Jay laughed and, sitting up, rubbed the sleep out of eyes and then ran his fingers through his hair. He retrieved the newspaper, which Danny had folded to the Powers story, under the byline of a reporter they knew named Linda Marshall. Remembering the locustlike swarm of reporters that accosted him and Bob Flynn on the courthouse steps on Thursday morning, he saw the disappointment in the lead paragraph. Essex County Prosecutor Alan Garland has determined, based on preliminary autopsy findings, that the deaths of the beheaded socialite Kate Powers and her multimillionaire husband are a case of murder-suicide . . .
In court, Garland said he still wanted the Powers divorce files, but he was much less aggressive. Without objection from the prosecutor, Judge Moran had ordered Jay and Bob Flynn to surrender their files to him so he could decide what information they contained that was relevant to a murder investigation, assuming one was still being pursued.

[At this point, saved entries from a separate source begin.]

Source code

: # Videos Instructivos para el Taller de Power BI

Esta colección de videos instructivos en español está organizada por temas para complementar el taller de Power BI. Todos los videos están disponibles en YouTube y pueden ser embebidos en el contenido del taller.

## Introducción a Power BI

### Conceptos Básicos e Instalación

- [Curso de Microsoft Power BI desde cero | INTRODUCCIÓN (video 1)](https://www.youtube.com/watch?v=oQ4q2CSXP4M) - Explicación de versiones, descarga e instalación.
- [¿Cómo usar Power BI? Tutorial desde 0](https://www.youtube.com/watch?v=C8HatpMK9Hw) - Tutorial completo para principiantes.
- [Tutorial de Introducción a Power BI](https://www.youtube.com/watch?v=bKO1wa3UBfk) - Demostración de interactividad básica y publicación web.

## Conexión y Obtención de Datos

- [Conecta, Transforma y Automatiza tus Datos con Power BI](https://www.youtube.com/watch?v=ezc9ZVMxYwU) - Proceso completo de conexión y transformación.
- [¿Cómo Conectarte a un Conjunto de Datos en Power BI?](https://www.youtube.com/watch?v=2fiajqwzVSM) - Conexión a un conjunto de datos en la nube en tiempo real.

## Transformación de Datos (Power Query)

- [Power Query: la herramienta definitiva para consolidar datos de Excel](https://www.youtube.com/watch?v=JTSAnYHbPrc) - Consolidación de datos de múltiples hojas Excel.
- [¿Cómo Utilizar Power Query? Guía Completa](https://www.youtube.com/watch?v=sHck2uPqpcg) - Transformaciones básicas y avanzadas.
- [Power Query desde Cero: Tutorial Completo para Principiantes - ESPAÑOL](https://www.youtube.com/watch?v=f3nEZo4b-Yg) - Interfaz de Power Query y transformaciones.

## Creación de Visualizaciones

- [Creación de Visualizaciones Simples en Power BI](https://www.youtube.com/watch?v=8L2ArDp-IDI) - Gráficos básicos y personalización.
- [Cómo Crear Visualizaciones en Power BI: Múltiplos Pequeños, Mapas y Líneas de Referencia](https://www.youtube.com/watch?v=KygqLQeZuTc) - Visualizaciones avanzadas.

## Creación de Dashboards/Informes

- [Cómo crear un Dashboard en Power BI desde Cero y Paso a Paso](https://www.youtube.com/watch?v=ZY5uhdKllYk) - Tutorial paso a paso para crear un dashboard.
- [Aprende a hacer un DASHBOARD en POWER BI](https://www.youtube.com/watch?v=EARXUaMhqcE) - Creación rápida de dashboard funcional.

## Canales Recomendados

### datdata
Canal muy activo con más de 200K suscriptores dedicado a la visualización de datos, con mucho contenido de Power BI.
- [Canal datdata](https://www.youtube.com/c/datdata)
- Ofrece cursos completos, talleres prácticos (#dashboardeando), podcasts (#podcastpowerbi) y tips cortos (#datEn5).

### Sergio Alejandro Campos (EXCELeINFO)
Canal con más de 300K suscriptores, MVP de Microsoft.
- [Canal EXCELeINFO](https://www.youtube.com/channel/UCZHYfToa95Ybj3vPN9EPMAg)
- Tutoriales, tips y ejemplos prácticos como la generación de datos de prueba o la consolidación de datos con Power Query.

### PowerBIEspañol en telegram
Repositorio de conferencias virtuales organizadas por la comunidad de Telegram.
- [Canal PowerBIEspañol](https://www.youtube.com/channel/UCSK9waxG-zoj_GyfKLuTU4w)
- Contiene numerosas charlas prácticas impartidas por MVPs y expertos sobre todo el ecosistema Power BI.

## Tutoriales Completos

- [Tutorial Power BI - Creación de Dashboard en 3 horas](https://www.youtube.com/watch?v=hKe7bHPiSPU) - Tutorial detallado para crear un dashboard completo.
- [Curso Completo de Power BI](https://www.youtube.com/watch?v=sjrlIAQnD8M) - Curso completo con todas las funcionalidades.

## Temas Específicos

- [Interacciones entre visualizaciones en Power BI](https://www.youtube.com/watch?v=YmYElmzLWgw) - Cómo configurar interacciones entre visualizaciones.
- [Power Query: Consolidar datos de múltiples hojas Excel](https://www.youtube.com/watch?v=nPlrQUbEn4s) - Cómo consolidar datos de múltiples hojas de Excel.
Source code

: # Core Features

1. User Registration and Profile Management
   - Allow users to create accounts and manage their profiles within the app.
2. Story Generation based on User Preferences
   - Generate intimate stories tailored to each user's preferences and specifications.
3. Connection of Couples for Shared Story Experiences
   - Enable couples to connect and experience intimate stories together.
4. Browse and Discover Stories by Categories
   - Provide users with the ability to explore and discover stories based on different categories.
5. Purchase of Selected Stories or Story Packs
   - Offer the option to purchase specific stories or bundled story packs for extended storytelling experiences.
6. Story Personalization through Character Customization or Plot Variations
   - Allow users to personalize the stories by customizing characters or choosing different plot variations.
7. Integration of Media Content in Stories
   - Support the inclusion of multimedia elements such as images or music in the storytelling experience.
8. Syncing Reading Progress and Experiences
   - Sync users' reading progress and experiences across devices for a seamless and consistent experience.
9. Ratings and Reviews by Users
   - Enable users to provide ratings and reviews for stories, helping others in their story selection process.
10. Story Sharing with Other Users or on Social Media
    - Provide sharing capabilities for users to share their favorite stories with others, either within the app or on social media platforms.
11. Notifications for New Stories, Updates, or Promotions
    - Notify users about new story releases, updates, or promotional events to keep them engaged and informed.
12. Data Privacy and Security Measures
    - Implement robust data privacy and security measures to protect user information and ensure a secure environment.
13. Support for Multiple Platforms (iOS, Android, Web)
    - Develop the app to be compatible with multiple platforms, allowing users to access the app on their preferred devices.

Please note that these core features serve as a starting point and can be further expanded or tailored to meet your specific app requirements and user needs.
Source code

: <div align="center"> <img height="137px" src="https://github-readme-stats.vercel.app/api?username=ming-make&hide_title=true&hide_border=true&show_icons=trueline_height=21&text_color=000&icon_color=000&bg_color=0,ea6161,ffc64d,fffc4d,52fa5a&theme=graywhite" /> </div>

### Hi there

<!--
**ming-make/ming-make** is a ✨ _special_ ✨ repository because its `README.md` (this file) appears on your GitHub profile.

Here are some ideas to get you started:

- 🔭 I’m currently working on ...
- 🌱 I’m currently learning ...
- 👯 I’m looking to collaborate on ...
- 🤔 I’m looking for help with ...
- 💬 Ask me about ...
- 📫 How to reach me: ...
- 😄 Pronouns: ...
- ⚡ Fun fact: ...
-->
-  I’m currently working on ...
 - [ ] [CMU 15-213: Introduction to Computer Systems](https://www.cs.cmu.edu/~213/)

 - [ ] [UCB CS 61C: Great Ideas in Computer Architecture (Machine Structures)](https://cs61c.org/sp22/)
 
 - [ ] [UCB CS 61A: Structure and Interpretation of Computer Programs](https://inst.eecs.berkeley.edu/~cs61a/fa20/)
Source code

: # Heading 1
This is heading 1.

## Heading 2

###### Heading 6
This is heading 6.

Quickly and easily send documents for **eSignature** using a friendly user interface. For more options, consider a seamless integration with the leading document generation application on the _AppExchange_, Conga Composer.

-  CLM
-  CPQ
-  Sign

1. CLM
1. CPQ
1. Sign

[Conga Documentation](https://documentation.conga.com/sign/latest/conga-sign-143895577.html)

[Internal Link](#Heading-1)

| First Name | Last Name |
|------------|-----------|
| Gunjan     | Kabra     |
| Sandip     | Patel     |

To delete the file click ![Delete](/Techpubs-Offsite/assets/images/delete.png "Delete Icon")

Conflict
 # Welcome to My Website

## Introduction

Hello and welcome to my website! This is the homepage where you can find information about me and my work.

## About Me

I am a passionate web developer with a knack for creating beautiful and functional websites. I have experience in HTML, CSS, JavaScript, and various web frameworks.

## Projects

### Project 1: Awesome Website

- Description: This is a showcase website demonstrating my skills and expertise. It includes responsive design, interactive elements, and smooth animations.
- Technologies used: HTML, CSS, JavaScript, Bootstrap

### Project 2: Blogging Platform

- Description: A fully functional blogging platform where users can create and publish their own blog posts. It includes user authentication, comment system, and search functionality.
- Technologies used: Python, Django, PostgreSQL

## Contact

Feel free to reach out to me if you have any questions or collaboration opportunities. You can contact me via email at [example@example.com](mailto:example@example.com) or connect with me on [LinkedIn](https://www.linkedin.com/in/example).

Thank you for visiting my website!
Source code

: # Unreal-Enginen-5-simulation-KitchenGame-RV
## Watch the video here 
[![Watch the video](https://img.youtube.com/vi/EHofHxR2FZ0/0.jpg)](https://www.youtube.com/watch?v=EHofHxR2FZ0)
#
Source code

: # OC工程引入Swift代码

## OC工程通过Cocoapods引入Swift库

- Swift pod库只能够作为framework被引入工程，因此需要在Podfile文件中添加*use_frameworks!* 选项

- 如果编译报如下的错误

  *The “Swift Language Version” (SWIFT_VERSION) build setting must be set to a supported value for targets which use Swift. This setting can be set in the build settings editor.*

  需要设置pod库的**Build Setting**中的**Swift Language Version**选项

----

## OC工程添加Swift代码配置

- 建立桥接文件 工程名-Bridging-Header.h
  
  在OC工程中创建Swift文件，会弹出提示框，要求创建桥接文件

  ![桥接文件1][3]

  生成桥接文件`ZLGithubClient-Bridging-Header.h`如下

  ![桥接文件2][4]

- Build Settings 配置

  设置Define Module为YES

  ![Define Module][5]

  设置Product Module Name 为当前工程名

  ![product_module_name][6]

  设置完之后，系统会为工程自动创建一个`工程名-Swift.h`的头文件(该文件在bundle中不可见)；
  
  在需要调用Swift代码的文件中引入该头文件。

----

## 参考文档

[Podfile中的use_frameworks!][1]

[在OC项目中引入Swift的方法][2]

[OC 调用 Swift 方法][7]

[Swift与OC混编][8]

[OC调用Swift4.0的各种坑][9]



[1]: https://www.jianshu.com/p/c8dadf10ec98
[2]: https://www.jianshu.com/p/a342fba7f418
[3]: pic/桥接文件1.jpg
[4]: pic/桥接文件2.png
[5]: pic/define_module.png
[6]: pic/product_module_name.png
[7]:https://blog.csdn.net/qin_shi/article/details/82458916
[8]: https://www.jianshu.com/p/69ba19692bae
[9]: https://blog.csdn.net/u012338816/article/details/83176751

The announcement by Garland, Linda Marshall’s story continued, rendered moot his earlier attempt to confiscate the legal files of the Newark attorneys representing the couple in what was believed to be a contentious divorce . . . Confiscate, Jay thought, recalling his history with Marshall, that’s the wrong word, but I like it. Give Garland a whack. He deserves it.